Monday, December 29, 2014

Some things to consider

For a few months now I haven't been able to read as much as I normally do (early pregnancy will do that to you). But, thankfully, I've recently begun to be able to start back in again. I got my hands on a copy of Consider This by Karen Glass, and I also won a copy of The Liberal Arts Tradition by Kevin Clark and Ravi Scott Jain from Kortney's giveaway (thank you Kortney!) 

I haven't finished with them yet, but I've begun to see something with these readings that I hadn't been able to see before, so this post is an attempt to clarify and refine my thoughts. 

I think I was first attracted to classical education because of the fact that the main goal of educating in this way is to cultivate virtue in the student. What mother doesn't want virtuous kids? My thought process went something like this - if I want my children to be virtuous, and educating them classically will cultivate virtue, then classical education is what we need to be doing here. 

Classical education is great. I think it is a good thing. Virtue is a good thing. Right thinking and right action is always a good thing. 

But these good things are not the end. There is something I've been missing that all the good things in the world cannot make up for and cannot replace. And this missing something is the one "good thing" that I myself cannot give to anyone, not even to my own children. 

All the right thinking, all the right acting, all the virtue in the world becomes futile if this missing piece is not there. 

Relationship. Not with family, not with parents, not with children, not with my neighbor. No, relationship with God must be first and foremost before virtue can take its rightful place. 
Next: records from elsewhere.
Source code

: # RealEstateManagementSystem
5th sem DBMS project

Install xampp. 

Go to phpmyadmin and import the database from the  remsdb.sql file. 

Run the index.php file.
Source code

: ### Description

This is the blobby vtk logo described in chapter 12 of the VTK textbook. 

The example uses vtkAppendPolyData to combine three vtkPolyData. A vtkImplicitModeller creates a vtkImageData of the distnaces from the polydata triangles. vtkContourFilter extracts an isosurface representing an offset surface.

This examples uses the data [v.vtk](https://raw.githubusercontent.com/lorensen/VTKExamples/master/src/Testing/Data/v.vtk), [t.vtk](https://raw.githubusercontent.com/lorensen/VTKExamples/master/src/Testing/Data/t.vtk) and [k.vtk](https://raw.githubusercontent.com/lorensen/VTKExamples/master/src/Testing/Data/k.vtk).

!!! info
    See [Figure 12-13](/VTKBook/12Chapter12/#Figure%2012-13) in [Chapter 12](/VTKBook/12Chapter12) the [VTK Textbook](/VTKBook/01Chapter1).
Because what does virtue matter really, if I act in a virtuous manner from the wrong motivation? If I behave in a moral way because "it's the right thing to do" or because I'm trying to follow the rules or keep up appearances or, or, or... There are many many reasons to follow the correct moral code, and in so doing a person will appear to be full of virtue. But without the direct, personal relationship with Jesus Christ, none of it matters. 

Like St. Paul says, 
if I have not love, it profits me nothing. 
Relationship with Christ is the only genuine way to come to virtue. When we love Him and cultivate that relationship, we are moved to behave in a virtuous manner out of love for Him. We will desire to pray, and to fast and to give alms, because we love Him and those things will bring us ever closer to Him. We behave in such a way as to please Him to the best of our ability because we want to do everything for Him. If we have a deep and real relationship with Christ, it doesn't matter anymore what others think or whether or not they approve of our actions. Only His approval matters and we seek it diligently.
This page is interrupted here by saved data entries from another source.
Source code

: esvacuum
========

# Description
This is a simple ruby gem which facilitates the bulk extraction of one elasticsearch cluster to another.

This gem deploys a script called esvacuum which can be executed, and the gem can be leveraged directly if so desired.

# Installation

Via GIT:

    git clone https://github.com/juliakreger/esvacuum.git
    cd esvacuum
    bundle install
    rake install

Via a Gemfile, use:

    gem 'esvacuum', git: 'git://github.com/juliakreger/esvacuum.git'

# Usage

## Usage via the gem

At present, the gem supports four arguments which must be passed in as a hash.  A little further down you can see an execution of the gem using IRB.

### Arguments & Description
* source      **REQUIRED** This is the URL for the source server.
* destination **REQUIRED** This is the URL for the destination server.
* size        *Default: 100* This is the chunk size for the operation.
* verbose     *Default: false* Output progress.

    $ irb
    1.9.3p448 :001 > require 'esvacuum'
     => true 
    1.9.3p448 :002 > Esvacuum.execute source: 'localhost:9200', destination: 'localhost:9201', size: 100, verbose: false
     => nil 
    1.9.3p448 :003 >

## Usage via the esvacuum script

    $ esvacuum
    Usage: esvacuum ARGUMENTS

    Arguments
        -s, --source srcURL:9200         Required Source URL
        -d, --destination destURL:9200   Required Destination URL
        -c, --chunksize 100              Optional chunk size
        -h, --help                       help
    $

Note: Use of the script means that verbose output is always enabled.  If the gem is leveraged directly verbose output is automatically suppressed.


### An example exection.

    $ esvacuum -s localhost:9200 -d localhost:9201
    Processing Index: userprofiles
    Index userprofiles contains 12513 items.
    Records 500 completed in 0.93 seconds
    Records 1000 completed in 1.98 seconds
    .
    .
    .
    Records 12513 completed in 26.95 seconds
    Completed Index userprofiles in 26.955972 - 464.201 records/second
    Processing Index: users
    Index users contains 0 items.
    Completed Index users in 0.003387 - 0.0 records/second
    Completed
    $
But relationship with anyone, and most especially with God, cannot be given by me to my children. It must be individual and personal. It is not up to me to save my children. Even though their salvation, of all the good things in the world, is the one thing I desire more than any other, it is also the one thing I can never give them. I thank God that He loves my children more than I can love them. He desires their salvation even more than I do.
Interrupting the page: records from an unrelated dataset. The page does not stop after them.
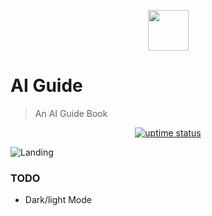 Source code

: <p align="center">
  <img src="./public/logo.png" lt="Logo" width="65" />
<p>

# AI Guide

> An AI Guide Book

<p align="center">
  <a href="https://uptime.betterstack.com/?utm_source=status_badge">
    <img src="https://uptime.betterstack.com/status-badges/v3/monitor/167r7.svg" alt="uptime status">
  </a>
</p>

![Landing](public/previews/landing.webp)

### TODO

- Dark/light Mode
So I can do my best to educate my children classically. I can try my hardest to help them on the path to right thinking and right action. I can model for them and behave as the kind of person I want them to become, and I should continue to do those things because they all help to shape and aim their loves. I can sow and cultivate and tend the fields, but I need to remember that the harvest depends on God. And that means that my most important resource is prayer.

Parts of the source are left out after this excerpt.